TASK STATEMENT -
Give back the data in full. Leave nothing out.

THE RECORDS -
──────────────────────────────
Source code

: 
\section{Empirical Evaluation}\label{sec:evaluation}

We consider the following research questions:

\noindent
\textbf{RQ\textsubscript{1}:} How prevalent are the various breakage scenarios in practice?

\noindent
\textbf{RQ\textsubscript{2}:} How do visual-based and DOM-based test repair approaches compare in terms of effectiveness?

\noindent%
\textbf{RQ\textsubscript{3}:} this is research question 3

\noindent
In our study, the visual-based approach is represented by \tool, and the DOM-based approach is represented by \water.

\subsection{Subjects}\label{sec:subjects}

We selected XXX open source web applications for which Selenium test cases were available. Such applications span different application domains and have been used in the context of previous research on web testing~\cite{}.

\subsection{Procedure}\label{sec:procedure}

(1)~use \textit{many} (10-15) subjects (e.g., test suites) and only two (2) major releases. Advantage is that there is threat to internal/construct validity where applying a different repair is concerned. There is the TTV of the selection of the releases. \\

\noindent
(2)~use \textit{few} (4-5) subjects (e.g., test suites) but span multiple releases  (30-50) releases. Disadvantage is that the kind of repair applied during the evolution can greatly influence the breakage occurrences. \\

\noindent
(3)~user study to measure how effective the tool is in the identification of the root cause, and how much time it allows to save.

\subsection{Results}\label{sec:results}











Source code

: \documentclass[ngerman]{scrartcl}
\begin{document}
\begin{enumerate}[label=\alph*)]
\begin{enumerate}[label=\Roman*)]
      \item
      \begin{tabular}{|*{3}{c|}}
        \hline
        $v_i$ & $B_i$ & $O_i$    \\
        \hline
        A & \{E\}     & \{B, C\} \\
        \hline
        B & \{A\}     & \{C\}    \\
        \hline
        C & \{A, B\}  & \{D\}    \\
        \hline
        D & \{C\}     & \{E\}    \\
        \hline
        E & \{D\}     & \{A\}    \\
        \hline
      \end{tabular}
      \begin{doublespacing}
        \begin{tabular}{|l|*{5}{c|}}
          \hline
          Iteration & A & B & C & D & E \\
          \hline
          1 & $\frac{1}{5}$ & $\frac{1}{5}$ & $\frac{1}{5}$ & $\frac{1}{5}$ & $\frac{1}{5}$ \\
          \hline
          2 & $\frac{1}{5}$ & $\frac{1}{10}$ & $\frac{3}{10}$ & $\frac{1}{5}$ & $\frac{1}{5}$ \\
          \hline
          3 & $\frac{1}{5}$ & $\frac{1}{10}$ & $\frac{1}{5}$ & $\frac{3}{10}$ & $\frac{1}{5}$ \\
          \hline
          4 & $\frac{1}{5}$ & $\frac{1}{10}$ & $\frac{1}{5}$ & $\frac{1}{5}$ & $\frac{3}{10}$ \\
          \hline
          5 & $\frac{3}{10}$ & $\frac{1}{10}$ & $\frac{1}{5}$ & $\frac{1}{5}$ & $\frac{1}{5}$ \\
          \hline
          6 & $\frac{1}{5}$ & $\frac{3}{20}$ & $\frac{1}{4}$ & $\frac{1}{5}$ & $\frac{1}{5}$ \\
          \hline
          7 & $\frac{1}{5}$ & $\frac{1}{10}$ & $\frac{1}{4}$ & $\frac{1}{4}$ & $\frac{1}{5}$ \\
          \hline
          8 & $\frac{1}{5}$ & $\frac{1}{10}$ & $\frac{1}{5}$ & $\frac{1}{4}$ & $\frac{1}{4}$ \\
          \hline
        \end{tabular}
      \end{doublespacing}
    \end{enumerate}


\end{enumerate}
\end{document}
──────────────────────────────
COMPLETED TASK -
Source code

: 
\section{Empirical Evaluation}\label{sec:evaluation}

We consider the following research questions:

\noindent
\textbf{RQ\textsubscript{1}:} How prevalent are the various breakage scenarios in practice?

\noindent
\textbf{RQ\textsubscript{2}:} How do visual-based and DOM-based test repair approaches compare in terms of effectiveness?

\noindent%
\textbf{RQ\textsubscript{3}:} this is research question 3

\noindent
In our study, the visual-based approach is represented by \tool, and the DOM-based approach is represented by \water.

\subsection{Subjects}\label{sec:subjects}

We selected XXX open source web applications for which Selenium test cases were available. Such applications span different application domains and have been used in the context of previous research on web testing~\cite{}.

\subsection{Procedure}\label{sec:procedure}

(1)~use \textit{many} (10-15) subjects (e.g., test suites) and only two (2) major releases. Advantage is that there is threat to internal/construct validity where applying a different repair is concerned. There is the TTV of the selection of the releases. \\

\noindent
(2)~use \textit{few} (4-5) subjects (e.g., test suites) but span multiple releases  (30-50) releases. Disadvantage is that the kind of repair applied during the evolution can greatly influence the breakage occurrences. \\

\noindent
(3)~user study to measure how effective the tool is in the identification of the root cause, and how much time it allows to save.

\subsection{Results}\label{sec:results}











Source code

: \documentclass[ngerman]{scrartcl}
\begin{document}
\begin{enumerate}[label=\alph*)]
\begin{enumerate}[label=\Roman*)]
      \item
      \begin{tabular}{|*{3}{c|}}
        \hline
        $v_i$ & $B_i$ & $O_i$    \\
        \hline
        A & \{E\}     & \{B, C\} \\
        \hline
        B & \{A\}     & \{C\}    \\
        \hline
        C & \{A, B\}  & \{D\}    \\
        \hline
        D & \{C\}     & \{E\}    \\
        \hline
        E & \{D\}     & \{A\}    \\
        \hline
      \end{tabular}
      \begin{doublespacing}
        \begin{tabular}{|l|*{5}{c|}}
          \hline
          Iteration & A & B & C & D & E \\
          \hline
          1 & $\frac{1}{5}$ & $\frac{1}{5}$ & $\frac{1}{5}$ & $\frac{1}{5}$ & $\frac{1}{5}$ \\
          \hline
          2 & $\frac{1}{5}$ & $\frac{1}{10}$ & $\frac{3}{10}$ & $\frac{1}{5}$ & $\frac{1}{5}$ \\
          \hline
          3 & $\frac{1}{5}$ & $\frac{1}{10}$ & $\frac{1}{5}$ & $\frac{3}{10}$ & $\frac{1}{5}$ \\
          \hline
          4 & $\frac{1}{5}$ & $\frac{1}{10}$ & $\frac{1}{5}$ & $\frac{1}{5}$ & $\frac{3}{10}$ \\
          \hline
          5 & $\frac{3}{10}$ & $\frac{1}{10}$ & $\frac{1}{5}$ & $\frac{1}{5}$ & $\frac{1}{5}$ \\
          \hline
          6 & $\frac{1}{5}$ & $\frac{3}{20}$ & $\frac{1}{4}$ & $\frac{1}{5}$ & $\frac{1}{5}$ \\
          \hline
          7 & $\frac{1}{5}$ & $\frac{1}{10}$ & $\frac{1}{4}$ & $\frac{1}{4}$ & $\frac{1}{5}$ \\
          \hline
          8 & $\frac{1}{5}$ & $\frac{1}{10}$ & $\frac{1}{5}$ & $\frac{1}{4}$ & $\frac{1}{4}$ \\
          \hline
        \end{tabular}
      \end{doublespacing}
    \end{enumerate}


\end{enumerate}
\end{document}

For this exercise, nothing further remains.